Wednesday, February 28, 2018

Self-Driving Philadelphia

I don't think my urban hellhole provides the universal experience, but the thing with truly useful self-driving cars is that they need to be, well, universal, and if they can't make it here they can't make it everywhere.

Lots of pedestrians (and jay walking). Lots of construction. Potholes. Cyclists. Narrow streets which functionally have about 1.75 lanes a lot of the time. Buses and bus stops. Double parking delivery vehicles. Detours. Etc.

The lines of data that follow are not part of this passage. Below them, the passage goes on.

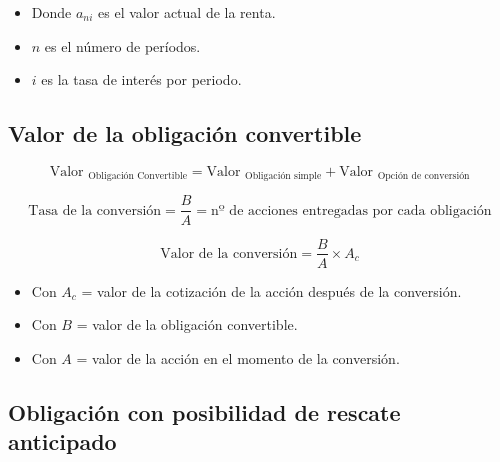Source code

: \documentclass[11pt, a4paper]{article}
\begin{document}
\begin{itemize}
    \item Donde $a_{ni}$ es el valor actual de la renta.
    \item $n$ es el número de períodos.
    \item $i$ es la tasa de interés por periodo.
\end{itemize}

\subsection{Valor de la obligación convertible}

\begin{tcolorbox}[colframe=blue!50, colback=blue!5, sharp corners] %
    \begin{equation}
        \text{Valor }_{\text{Obligación Convertible}} = \text{Valor }_{\text{Obligación simple}} + \text{Valor }_{\text{Opción de conversión}}
    \end{equation}
\end{tcolorbox}

\begin{tcolorbox}[colframe=blue!50, colback=blue!5, sharp corners] %
    \begin{equation}
        \text{Tasa de la conversión} = \frac{B}{A} = \text{nº de acciones entregadas por cada obligación}
    \end{equation}
\end{tcolorbox}

\begin{tcolorbox}[colframe=blue!50, colback=blue!5, sharp corners] %
    \begin{equation}
        \text{Valor de la conversión} = \frac{B}{A} \times A_c
    \end{equation}
\end{tcolorbox}

\begin{itemize}
    \item Con $A_c$ = valor de la cotización de la acción después de la conversión.
    \item Con $B$ = valor de la obligación convertible.
    \item Con $A$ = valor de la acción en el momento de la conversión.
\end{itemize}

\subsection{Obligación con posibilidad de rescate anticipado}
\end{document}
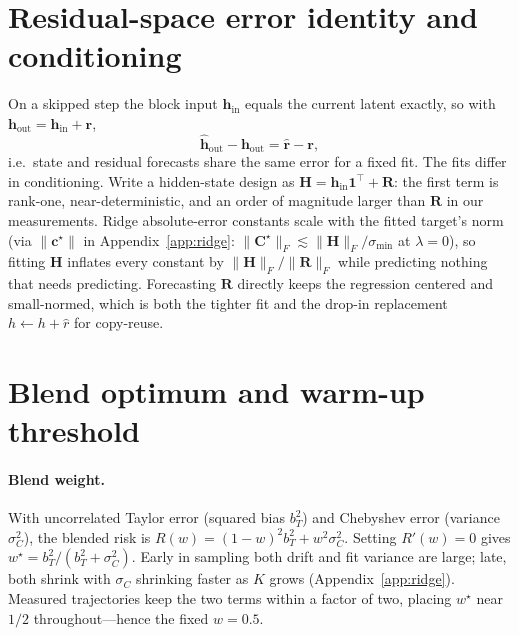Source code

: \documentclass[10pt,twocolumn,letterpaper]{article}
\begin{document}
\section{Residual-space error identity and conditioning}
\label{app:residual}

On a skipped step the block input $\mathbf{h}_{\mathrm{in}}$ equals the
current latent exactly, so with $\mathbf{h}_{\mathrm{out}} = \mathbf{h}_{\mathrm{in}} + \mathbf{r}$,
\begin{equation}
  \hat{\mathbf{h}}_{\mathrm{out}} - \mathbf{h}_{\mathrm{out}}
  = \hat{\mathbf{r}} - \mathbf{r},
\end{equation}
i.e.\ state and residual forecasts share the same error for a fixed fit.
The fits differ in conditioning. Write a hidden-state design as
$\mathbf{H} = \mathbf{h}_{\mathrm{in}}\mathbf{1}^\top + \mathbf{R}$: the
first term is rank-one, near-deterministic, and an order of magnitude
larger than $\mathbf{R}$ in our measurements. Ridge absolute-error
constants scale with the fitted target's norm (via $\|\mathbf{c}^\star\|$
in Appendix~\ref{app:ridge}: $\|\mathbf{C}^\star\|_F \lesssim
\|\mathbf{H}\|_F/\sigma_{\min}$ at $\lambda = 0$), so fitting $\mathbf{H}$
inflates every constant by $\|\mathbf{H}\|_F/\|\mathbf{R}\|_F$ while
predicting nothing that needs predicting. Forecasting $\mathbf{R}$
directly keeps the regression centered and small-normed, which is both the
tighter fit and the drop-in replacement $h \gets h + \hat{r}$ for
copy-reuse.

\section{Blend optimum and warm-up threshold}
\label{app:blend}

\paragraph{Blend weight.} With uncorrelated Taylor error (squared bias
$b_T^2$) and Chebyshev error (variance $\sigma_C^2$), the blended risk is
$R(w) = (1-w)^2 b_T^2 + w^2\sigma_C^2$. Setting $R'(w) = 0$ gives
$w^\star = b_T^2/(b_T^2 + \sigma_C^2)$. Early in sampling both drift and
fit variance are large; late, both shrink with $\sigma_C$ shrinking faster
as $K$ grows (Appendix~\ref{app:ridge}). Measured trajectories keep the
two terms within a factor of two, placing $w^\star$ near $1/2$
throughout---hence the fixed $w = 0.5$.
\end{document}
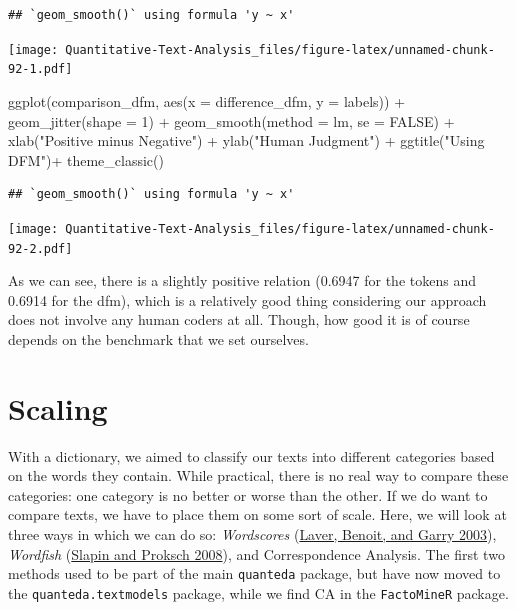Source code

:\documentclass[
]{book}
\newenvironment{Shaded}{\begin{snugshade}}{\end{snugshade}}
\newcommand{\AttributeTok}[1]{\textcolor[rgb]{0.77,0.63,0.00}{#1}}
\newcommand{\ConstantTok}[1]{\textcolor[rgb]{0.00,0.00,0.00}{#1}}
\newcommand{\DecValTok}[1]{\textcolor[rgb]{0.00,0.00,0.81}{#1}}
\newcommand{\FunctionTok}[1]{\textcolor[rgb]{0.00,0.00,0.00}{#1}}
\newcommand{\NormalTok}[1]{#1}
\newcommand{\SpecialCharTok}[1]{\textcolor[rgb]{0.00,0.00,0.00}{#1}}
\newcommand{\StringTok}[1]{\textcolor[rgb]{0.31,0.60,0.02}{#1}}
\begin{document}
\begin{verbatim}
## `geom_smooth()` using formula 'y ~ x'
\end{verbatim}

\texttt{[image: Quantitative-Text-Analysis\_files/figure-latex/unnamed-chunk-92-1.pdf]}

\begin{Shaded}
\begin{Highlighting}[]
\FunctionTok{ggplot}\NormalTok{(comparison\_dfm, }\FunctionTok{aes}\NormalTok{(}\AttributeTok{x =}\NormalTok{ difference\_dfm, }\AttributeTok{y =}\NormalTok{ labels)) }\SpecialCharTok{+}
  \FunctionTok{geom\_jitter}\NormalTok{(}\AttributeTok{shape =} \DecValTok{1}\NormalTok{) }\SpecialCharTok{+}
  \FunctionTok{geom\_smooth}\NormalTok{(}\AttributeTok{method =}\NormalTok{ lm, }\AttributeTok{se =} \ConstantTok{FALSE}\NormalTok{) }\SpecialCharTok{+}
  \FunctionTok{xlab}\NormalTok{(}\StringTok{"Positive minus Negative"}\NormalTok{) }\SpecialCharTok{+}
  \FunctionTok{ylab}\NormalTok{(}\StringTok{"Human Judgment"}\NormalTok{) }\SpecialCharTok{+}
  \FunctionTok{ggtitle}\NormalTok{(}\StringTok{"Using DFM"}\NormalTok{)}\SpecialCharTok{+}
  \FunctionTok{theme\_classic}\NormalTok{()}
\end{Highlighting}
\end{Shaded}

\begin{verbatim}
## `geom_smooth()` using formula 'y ~ x'
\end{verbatim}

\texttt{[image: Quantitative-Text-Analysis\_files/figure-latex/unnamed-chunk-92-2.pdf]}

As we can see, there is a slightly positive relation (0.6947 for the tokens and 0.6914 for the dfm), which is a relatively good thing considering our approach does not involve any human coders at all. Though, how good it is of course depends on the benchmark that we set ourselves.

\hypertarget{scaling}{%
\chapter{Scaling}\label{scaling}}

With a dictionary, we aimed to classify our texts into different categories based on the words they contain. While practical, there is no real way to compare these categories: one category is no better or worse than the other. If we do want to compare texts, we have to place them on some sort of scale. Here, we will look at three ways in which we can do so: \emph{Wordscores} (\protect\hyperlink{ref-Laver2003a}{Laver, Benoit, and Garry 2003}), \emph{Wordfish} (\protect\hyperlink{ref-Slapin2008a}{Slapin and Proksch 2008}), and Correspondence Analysis. The first two methods used to be part of the main \texttt{quanteda} package, but have now moved to the \texttt{quanteda.textmodels} package, while we find CA in the \texttt{FactoMineR} package.
\end{document}
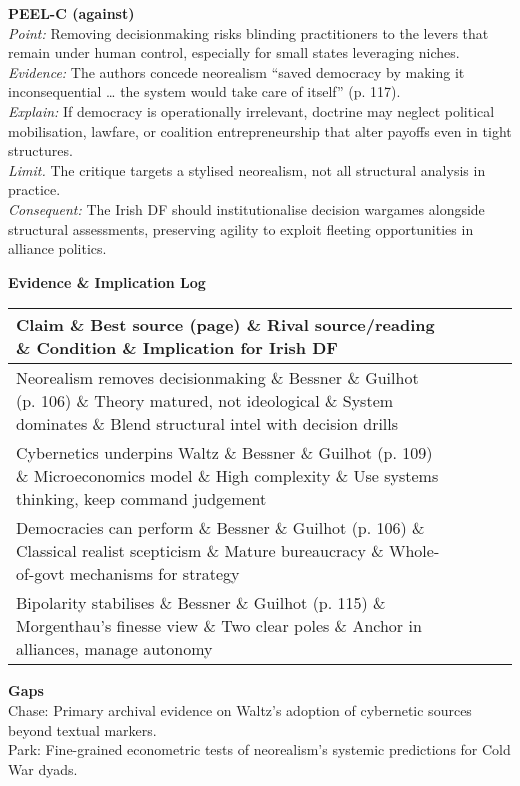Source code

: \textbf{PEEL-C (against)}\\
\textit{Point:} Removing decisionmaking risks blinding practitioners to the levers that remain under human control, especially for small states leveraging niches.\\
\textit{Evidence:} The authors concede neorealism “saved democracy by making it inconsequential … the system would take care of itself” (p. 117).\\
\textit{Explain:} If democracy is operationally irrelevant, doctrine may neglect political mobilisation, lawfare, or coalition entrepreneurship that alter payoffs even in tight structures.\\
\textit{Limit.} The critique targets a stylised neorealism, not all structural analysis in practice.\\
\textit{Consequent:} The Irish DF should institutionalise decision wargames alongside structural assessments, preserving agility to exploit fleeting opportunities in alliance politics.

\textbf{Evidence \& Implication Log}
\begin{tabular}{p{3.2cm}p{4.2cm}p{3.6cm}p{3.2cm}p{4.2cm}}
	\textbf{Claim} \& \textbf{Best source (page)} \& \textbf{Rival source/reading} \& \textbf{Condition} \& \textbf{Implication for Irish DF}\\\hline
	Neorealism removes decisionmaking \& Bessner \& Guilhot (p. 106) \& Theory matured, not ideological \& System dominates \& Blend structural intel with decision drills\\
	Cybernetics underpins Waltz \& Bessner \& Guilhot (p. 109) \& Microeconomics model \& High complexity \& Use systems thinking, keep command judgement\\
	Democracies can perform \& Bessner \& Guilhot (p. 106) \& Classical realist scepticism \& Mature bureaucracy \& Whole-of-govt mechanisms for strategy\\
	Bipolarity stabilises \& Bessner \& Guilhot (p. 115) \& Morgenthau’s finesse view \& Two clear poles \& Anchor in alliances, manage autonomy\\
\end{tabular}

\textbf{Gaps}\\
Chase: Primary archival evidence on Waltz’s adoption of cybernetic sources beyond textual markers.\\
Park: Fine-grained econometric tests of neorealism’s systemic predictions for Cold War dyads.

\parencite{BETTS_1996}

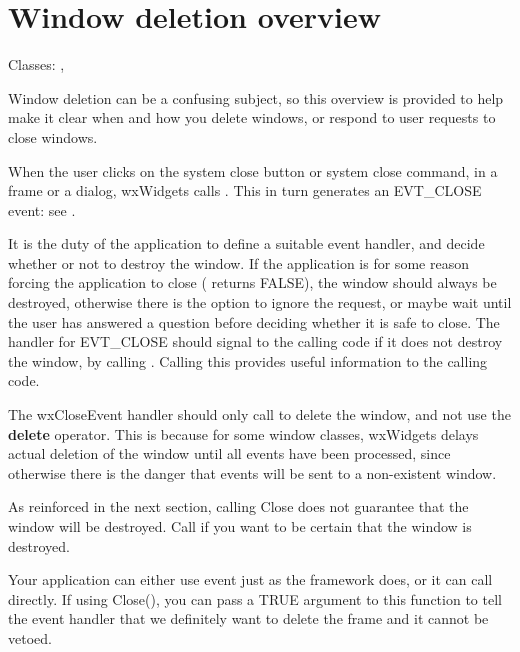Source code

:\section{Window deletion overview}\label{windowdeletionoverview}

Classes: , 

Window deletion can be a confusing subject, so this overview is provided
to help make it clear when and how you delete windows, or respond to user requests
to close windows.


When the user clicks on the system close button or system close command,
in a frame or a dialog, wxWidgets calls . This
in turn generates an EVT\_CLOSE event: see .

It is the duty of the application to define a suitable event handler, and
decide whether or not to destroy the window.
If the application is for some reason forcing the application to close
( returns FALSE), the window should always be destroyed, otherwise there is the option to
ignore the request, or maybe wait until the user has answered a question
before deciding whether it is safe to close. The handler for EVT\_CLOSE should
signal to the calling code if it does not destroy the window, by calling 
. Calling this provides useful information
to the calling code.

The wxCloseEvent handler should only call  to
delete the window, and not use the {\bf delete} operator. This is because
for some window classes, wxWidgets delays actual deletion of the window until all events have been processed,
since otherwise there is the danger that events will be sent to a non-existent window.

As reinforced in the next section, calling Close does not guarantee that the window
will be destroyed. Call  if you want to be
certain that the window is destroyed.


Your application can either use  event just as
the framework does, or it can call  directly.
If using Close(), you can pass a TRUE argument to this function to tell the event handler
that we definitely want to delete the frame and it cannot be vetoed.

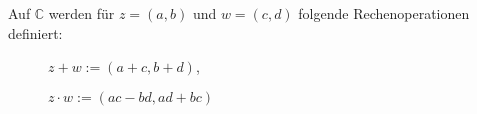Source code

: Auf $\mathbb{C}$ werden für $z = (a, b)$ und $w = (c, d)$ folgende Rechenoperationen definiert:
\begin{description}
    \item[] $z+w := (a+c, b+d)$,
    \item[] $z \cdot w := (ac - bd, ad+bc)$
\end{description}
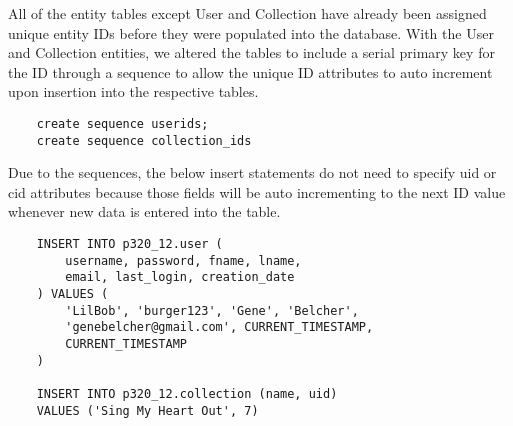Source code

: \documentclass[12pt]{article}
\begin{document}
    
%
%


    \noindent All of the entity tables except User and Collection have already
    been assigned unique entity IDs before they were populated into
    the database. With the User and Collection entities, we altered the
    tables to include a serial primary key for the ID through a sequence
    to allow the unique ID attributes to auto increment upon insertion
    into the respective tables.
    \begin{lstlisting}
    create sequence userids;
    create sequence collection_ids
    \end{lstlisting}
    Due to the sequences, the below insert statements do not need to specify
    uid or cid attributes because those fields will be auto incrementing
    to the next ID value whenever new data is entered into the table.
    \begin{lstlisting}
    INSERT INTO p320_12.user (
        username, password, fname, lname,
        email, last_login, creation_date
    ) VALUES (
        'LilBob', 'burger123', 'Gene', 'Belcher',
        'genebelcher@gmail.com', CURRENT_TIMESTAMP,
        CURRENT_TIMESTAMP
    )

    INSERT INTO p320_12.collection (name, uid)
    VALUES ('Sing My Heart Out', 7)
    \end{lstlisting}
\end{document}
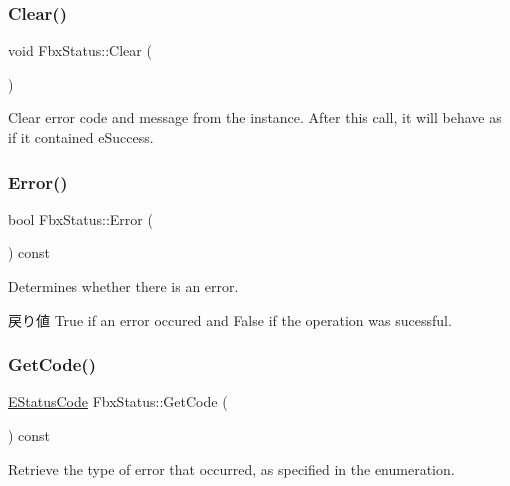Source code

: \subsubsection{\texorpdfstring{Clear()}{Clear()}}
{\footnotesize\ttfamily void Fbx\+Status\+::\+Clear (\begin{DoxyParamCaption}{ }\end{DoxyParamCaption})}



Clear error code and message from the instance. After this call, it will behave as if it contained e\+Success. 

\mbox{\label{class_fbx_status_ab698013e2bdef14baef8842d0dfa00ea}} 
\subsubsection{\texorpdfstring{Error()}{Error()}}
{\footnotesize\ttfamily bool Fbx\+Status\+::\+Error (\begin{DoxyParamCaption}{ }\end{DoxyParamCaption}) const}

Determines whether there is an error. \begin{DoxyReturn}{戻り値}
{\ttfamily True} if an error occured and {\ttfamily False} if the operation was sucessful. 
\end{DoxyReturn}
\mbox{\label{class_fbx_status_a342ecfe81651d2c99785cac9592a41dc}} 
\subsubsection{\texorpdfstring{Get\+Code()}{GetCode()}}
{\footnotesize\ttfamily \hyperlink{class_fbx_status_a6a631d5d95b28e31a19aabd5f5809ecc}{E\+Status\+Code} Fbx\+Status\+::\+Get\+Code (\begin{DoxyParamCaption}{ }\end{DoxyParamCaption}) const}



Retrieve the type of error that occurred, as specified in the enumeration. 

\mbox{\label{class_fbx_status_aa36b462a6c63105538c483518415fb66}} 
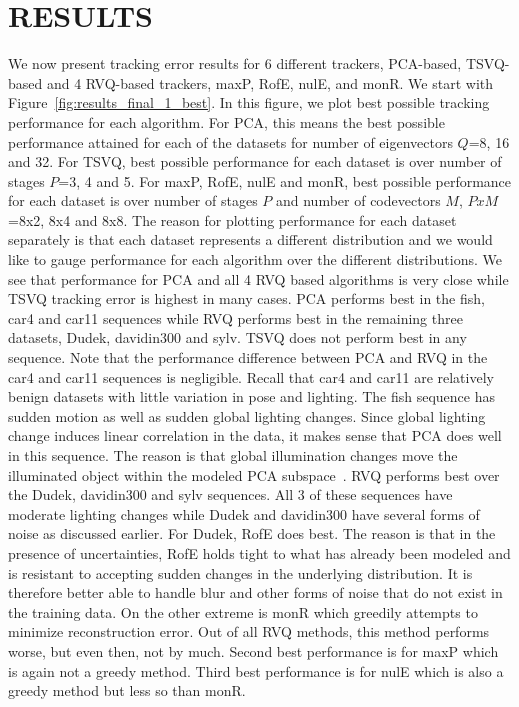 \documentclass{article}
\begin{document}
\section{RESULTS}
We now present tracking error results for 6 different trackers, PCA-based, TSVQ-based and 4 RVQ-based trackers, maxP, RofE, nulE, and monR.  We start with Figure~\ref{fig:results_final_1_best}.  In this figure, we plot best possible tracking performance for each algorithm.  For PCA, this means the best possible performance attained for each of the datasets for number of eigenvectors $Q$=8, 16 and 32.  For TSVQ, best possible performance for each dataset is over number of stages $P$=3, 4 and 5.  For maxP, RofE, nulE and monR, best possible performance for each dataset is over number of stages $P$ and number of codevectors $M$, $PxM$=8x2, 8x4 and 8x8.  The reason for plotting performance for each dataset separately is that each dataset represents a different distribution and we would like to gauge performance for each algorithm over the different distributions.  We see that performance for PCA and all 4 RVQ based algorithms is very close while TSVQ tracking error is highest in many cases.  PCA performs best in the fish, car4 and car11 sequences while RVQ performs best in the remaining three datasets, Dudek, davidin300 and sylv.  TSVQ does not perform best in any sequence.  Note that the performance difference between PCA and RVQ in the car4 and car11 sequences is negligible.  Recall that car4 and car11 are relatively benign datasets with little variation in pose and lighting.  The fish sequence has sudden motion as well as sudden global lighting changes.   Since global lighting change induces linear correlation in the data, it makes sense that PCA does well in this sequence.  The reason is that global illumination changes move the illuminated object within the modeled PCA subspace~\cite{1987_JNL_Faces_Sirovich}.  RVQ performs best over the Dudek, davidin300 and sylv sequences.  All 3 of these sequences have moderate lighting changes while Dudek and davidin300 have several forms of noise as discussed earlier.  For Dudek, RofE does best.  The reason is that in the presence of uncertainties, RofE holds tight to what has already been modeled and is resistant to accepting sudden changes in the underlying distribution.  It is therefore better able to handle blur and other forms of noise that do not exist in the training data.  On the other extreme is monR which greedily attempts to minimize reconstruction error.  Out of all RVQ methods, this method performs worse, but even then, not by much.  Second best performance is for maxP which is again not a greedy method.  Third best performance is for nulE which is also a greedy method but less so than monR.
\end{document}
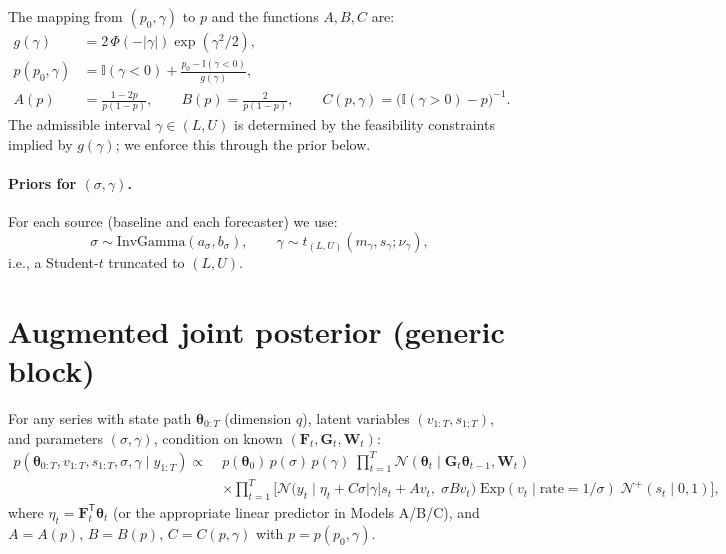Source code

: \documentclass[11pt]{article}
\newcommand{\1}{\mathbb{I}}
\newcommand{\N}{\mathcal{N}}
\newcommand{\IG}{\mathrm{InvGamma}}
\newcommand{\Exp}{\mathrm{Exp}}
\newcommand{\T}{\mathsf{T}}
\newcommand{\PhiN}[1]{\Phi\!\left(#1\right)}
\begin{document}
The mapping from $(p_0,\gamma)$ to $p$ and the functions $A,B,C$ are:
\begin{align}
g(\gamma) &= 2\,\PhiN{-|\gamma|}\exp(\gamma^2/2), \\
p(p_0,\gamma) &= \1(\gamma<0) + \frac{p_0-\1(\gamma<0)}{g(\gamma)}, \\
A(p) &= \frac{1-2p}{p(1-p)},\qquad B(p)=\frac{2}{p(1-p)},\qquad C(p,\gamma)=\big(\1(\gamma>0)-p\big)^{-1}.
\end{align}
The admissible interval $\gamma\in(L,U)$ is determined by the feasibility constraints implied by $g(\gamma)$; we enforce this through the prior below.

\paragraph{Priors for $(\sigma,\gamma)$.}
For each source (baseline and each forecaster) we use:
\[
\sigma\sim \IG(a_\sigma,b_\sigma),
\qquad
\gamma\sim t_{(L,U)}(m_\gamma,s_\gamma;\nu_\gamma),
\]
i.e., a Student-$t$ truncated to $(L,U)$.

\section{Augmented joint posterior (generic block)}

For any series with state path $\bm\theta_{0:T}$ (dimension $q$), latent variables $(v_{1:T},s_{1:T})$, and parameters $(\sigma,\gamma)$, condition on known $(\bm F_t,\bm G_t,\bm W_t)$:
\begin{align}
p(\bm\theta_{0:T},v_{1:T},s_{1:T},\sigma,\gamma \mid y_{1:T})
\propto\;
&p(\bm\theta_0)\,p(\sigma)\,p(\gamma)\;\prod_{t=1}^T \N(\bm\theta_t\mid \bm G_t\bm\theta_{t-1},\bm W_t)\nonumber\\
&\times \prod_{t=1}^T \Big[
\N\!\big(y_t\mid \eta_t + C\sigma|\gamma|s_t + Av_t,\;\sigma B v_t\big)\;
\Exp(v_t\mid \text{rate}=1/\sigma)\;
\N^+(s_t\mid 0,1)\Big],\label{eq:joint_aug}
\end{align}
where $\eta_t=\bm F_t^\T\bm\theta_t$ (or the appropriate linear predictor in Models A/B/C),
and $A=A(p)$, $B=B(p)$, $C=C(p,\gamma)$ with $p=p(p_0,\gamma)$.
\end{document}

Consider these recurring issues experienced by many of these companies’ vehicles:

Disengage for a recklessly behaving road user
Disengage for hardware discrepancy
Disengage for unwanted maneuver of the vehicle
Disengage for a perception discrepancy
Disengage for incorrect behavior prediction of other traffic participants
Heavy pedestrian traffic
Cyclist
Traffic light detection
Construction
Localization divergence
Poor lane markings
Vehicle cut in
Cyclist riding from sidewalk into crosswalk
Vehicle in cross-traffic ran red light
Software crash
Unexpected steering due to path change
Strong unexpected braking

Also rain, snow...

As I keep saying, I think "safety" is a bit of a red herring. You can program them not to bump into things. You can't necessarily program them to not be nightmare drivers for everyone around them.